Bei zehn konkreten Maßnahmen sieht Gusenbauer eine klare Übereinstimmung mit dem PISA-Erfinder:
- Österreich darf sich nicht am Mittelmaß messen, sondern muss Ehrgeiz zeigen und mit der Spitze mithalten.
- Die Entscheidung für ein schlechtes Bildungssystem ist zugleich die Entscheidung für den materiellen
Abstieg.
- Reformen müssen sofort angegangen werden. Wir dürfen keine Zeit verlieren.
- Orientieren wir uns bei den Reformen an den erfolgreichen PISA-Ländern. Wir müssen nicht alles neu
erfinden. Länder wie Finnland zeigen uns vor, wie es gehen kann.
- Österreich muss von seinem stark selektierenden Schulsystem wegkommen. Weniger Chancen und soziale Armut
werden vererbt und durch das österreichische Schulsystem verstärkt. Statistisch gesehen geht ein Mädchen
aus der Stadt, dessen Eltern Akademiker sind, mit einer Wahrscheinlichkeit von 86 Prozent auf ein Gymnasium. Ein
Bub, der auf dem Land lebt und dessen Eltern einen Pflichtschulabschluss haben, besucht nur mit einer Wahrscheinlichkeit
von 7 Prozent das Gymnasium. (Quelle: Institut für Familienforschung)
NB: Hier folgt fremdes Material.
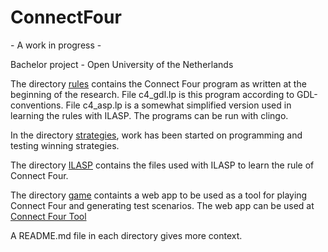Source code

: # ConnectFour
\- A work in progress \-

Bachelor project - Open University of the Netherlands

The directory [rules](./rules/) contains the Connect Four program as written at the beginning of the research. File c4\_gdl.lp is this program according to GDL-conventions. File c4\_asp.lp is a somewhat simplified version used in learning the rules with ILASP. The programs can be run with clingo.

In the directory [strategies](./strategies/), work has been started on programming and testing winning strategies.
 
The directory [ILASP](./ILASP/) contains the files used with ILASP to learn the rule of Connect Four. 

The directory [game](./game/) containts a web app to be used as a tool for playing Connect Four and generating test scenarios. The web app can be used at [Connect Four Tool](https://kladblok.app)

A README.md file in each directory gives more context.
- Schule braucht mehr Freiraum. Finnland etwa hat sehr wenige detaillierte Vorgaben, aber dafür klare Vorstellungen,
was die Kinder am Ende der Schule wissen müssen.
- Wir brauchen strategische Bildungsziele. Dabei dürfen wir auch eine Überprüfung nicht scheuen;
Kontrollängste sind abzulegen.
- Verstärkung der individuellen Förderung. Für einen konstruktiven Umgang mit dem Verschiedenen.
- Investitionen in die Bildung sind eine strategische Finanzierung. Gesellschaft und Wirtschaft zahlen einen
sehr hohen Preis für mangelnde Bildung.
- Das beste Schulsystem ist nicht notwendigerweise auch das teuerste. Wie wir sehen, ist es auch möglich,
ein unzureichendes Schulsystem zu hohen Kosten zu haben.
Gusenbauer abschließend: "Nutzen wir die neue Reformfreiheit nach dem Fall der Zweidrittel-Hürde.
Das Bild einer neuen Schule wird immer präziser. Wir wollen möglichst rasch dahin kommen, dieses Bild
auch zu verwirklichen."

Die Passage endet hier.